Dans son discours, il accumule les demi-vérités voire même les contre-vérités.
Nous avons retenu
5 citations, que nous avons commentées.
1° Selon
Bernard Kouchner, la politique de lutte contre la drogue commençe
à " porter ses fruits (…). La mortalité par surdose a considérablement
diminué depuis 1994 (564 décès cette année là contre 118 en
1999). "
En effet, il
y a de moins en moins d'overdoses. Mais ce qu'oublie de dire le
ministre, c'est qu'il y a de plus en plus d'accros à la méthadone
et au subutex. On a substitué la camisole chimique à l'héroïne mais
a-t-on vraiment réglé le problème ? Désormais les dealers sont en
blouses blanches et les shoots sont controlés médicalement.
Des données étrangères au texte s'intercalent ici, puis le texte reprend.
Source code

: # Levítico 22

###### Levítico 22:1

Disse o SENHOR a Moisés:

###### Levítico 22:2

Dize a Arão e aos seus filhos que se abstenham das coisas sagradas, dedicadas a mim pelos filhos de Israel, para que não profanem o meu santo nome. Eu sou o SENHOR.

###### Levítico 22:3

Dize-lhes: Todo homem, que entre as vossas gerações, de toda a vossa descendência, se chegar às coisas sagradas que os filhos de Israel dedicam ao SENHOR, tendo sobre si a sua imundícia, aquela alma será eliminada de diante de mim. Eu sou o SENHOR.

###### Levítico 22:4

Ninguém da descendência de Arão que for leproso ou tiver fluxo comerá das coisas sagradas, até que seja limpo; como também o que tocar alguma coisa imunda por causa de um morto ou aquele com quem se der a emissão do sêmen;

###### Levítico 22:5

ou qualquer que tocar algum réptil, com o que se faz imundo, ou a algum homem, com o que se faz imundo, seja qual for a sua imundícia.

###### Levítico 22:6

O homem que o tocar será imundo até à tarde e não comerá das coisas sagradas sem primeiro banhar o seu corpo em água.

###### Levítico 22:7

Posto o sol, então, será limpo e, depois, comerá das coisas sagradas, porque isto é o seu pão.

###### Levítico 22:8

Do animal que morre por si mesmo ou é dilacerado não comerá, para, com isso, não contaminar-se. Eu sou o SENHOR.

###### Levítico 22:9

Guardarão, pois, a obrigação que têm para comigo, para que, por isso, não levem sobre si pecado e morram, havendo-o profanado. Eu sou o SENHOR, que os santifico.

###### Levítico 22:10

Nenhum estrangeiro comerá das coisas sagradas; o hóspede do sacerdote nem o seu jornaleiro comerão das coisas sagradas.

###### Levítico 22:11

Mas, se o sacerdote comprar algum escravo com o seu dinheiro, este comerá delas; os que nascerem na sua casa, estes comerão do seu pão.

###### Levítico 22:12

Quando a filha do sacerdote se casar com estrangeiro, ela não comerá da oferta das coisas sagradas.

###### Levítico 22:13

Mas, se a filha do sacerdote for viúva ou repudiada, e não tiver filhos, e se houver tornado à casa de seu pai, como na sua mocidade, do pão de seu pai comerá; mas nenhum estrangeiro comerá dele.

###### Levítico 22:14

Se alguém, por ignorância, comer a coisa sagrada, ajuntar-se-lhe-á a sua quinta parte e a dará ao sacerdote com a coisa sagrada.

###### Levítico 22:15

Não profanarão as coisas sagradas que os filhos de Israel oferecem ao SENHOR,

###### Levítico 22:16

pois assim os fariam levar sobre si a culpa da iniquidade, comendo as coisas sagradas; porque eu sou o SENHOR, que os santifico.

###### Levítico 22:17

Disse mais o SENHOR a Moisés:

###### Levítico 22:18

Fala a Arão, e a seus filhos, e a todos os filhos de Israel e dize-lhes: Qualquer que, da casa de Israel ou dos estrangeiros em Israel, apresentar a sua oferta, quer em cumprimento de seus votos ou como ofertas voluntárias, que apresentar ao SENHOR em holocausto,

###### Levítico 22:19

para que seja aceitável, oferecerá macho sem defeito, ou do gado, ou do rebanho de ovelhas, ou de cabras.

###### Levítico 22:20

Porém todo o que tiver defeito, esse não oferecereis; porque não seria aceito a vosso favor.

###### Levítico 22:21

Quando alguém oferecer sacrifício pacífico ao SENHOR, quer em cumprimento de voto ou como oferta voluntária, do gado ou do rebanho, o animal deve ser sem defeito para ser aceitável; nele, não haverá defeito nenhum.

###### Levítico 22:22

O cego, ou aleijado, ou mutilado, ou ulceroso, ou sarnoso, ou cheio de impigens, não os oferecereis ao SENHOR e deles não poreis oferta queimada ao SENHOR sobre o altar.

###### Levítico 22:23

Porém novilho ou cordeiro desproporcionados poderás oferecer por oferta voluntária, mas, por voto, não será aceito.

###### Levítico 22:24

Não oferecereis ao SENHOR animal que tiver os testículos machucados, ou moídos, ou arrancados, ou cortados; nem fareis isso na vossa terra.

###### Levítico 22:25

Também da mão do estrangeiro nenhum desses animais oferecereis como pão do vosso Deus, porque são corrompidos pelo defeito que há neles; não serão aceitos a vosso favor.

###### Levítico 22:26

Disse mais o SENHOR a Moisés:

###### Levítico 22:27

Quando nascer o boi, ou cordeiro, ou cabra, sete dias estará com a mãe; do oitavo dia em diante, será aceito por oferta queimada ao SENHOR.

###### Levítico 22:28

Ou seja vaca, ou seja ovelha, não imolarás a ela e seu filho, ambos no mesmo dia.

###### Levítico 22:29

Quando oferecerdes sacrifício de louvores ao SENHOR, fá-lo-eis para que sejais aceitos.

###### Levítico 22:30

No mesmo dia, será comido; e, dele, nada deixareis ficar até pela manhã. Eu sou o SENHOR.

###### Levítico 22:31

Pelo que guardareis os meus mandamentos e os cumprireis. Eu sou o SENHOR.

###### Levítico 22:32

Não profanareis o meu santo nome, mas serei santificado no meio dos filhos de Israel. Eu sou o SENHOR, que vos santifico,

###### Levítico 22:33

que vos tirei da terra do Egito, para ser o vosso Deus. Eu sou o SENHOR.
On arrête
pas le progrès…
(Lire : Le
scandale du Subutex)
2° Le
ministre a estimé que le débat actuel sur les raves parties entretenait
" une confusion avec la consommation de produits toxiques ". Il
affirme : " Je comprends la nécessité de la sécurité, mais il
se consomme autant de drogues sinon plus lors des matches de football
que dans les raves parties."
Entre consommer
de la bière et gober de l'ecstasy, il y a une différence non ? Bernard
Kouchner fait semblant de l'ignorer… Pourtant tous les médecins
savent que l'ecstasy est une drogue très dangereuse qui peut entraîner
des arrêts cardiaques, de mauvais "voyages" et des confusions mentales
pouvant conduire à l'hôpital psychiatrique. Arrêtons de diaboliser
l'alcool pour mieux relativiser la toxicité des autres drogues.
(Lire : Rave-parties
ou drogue-parties ?)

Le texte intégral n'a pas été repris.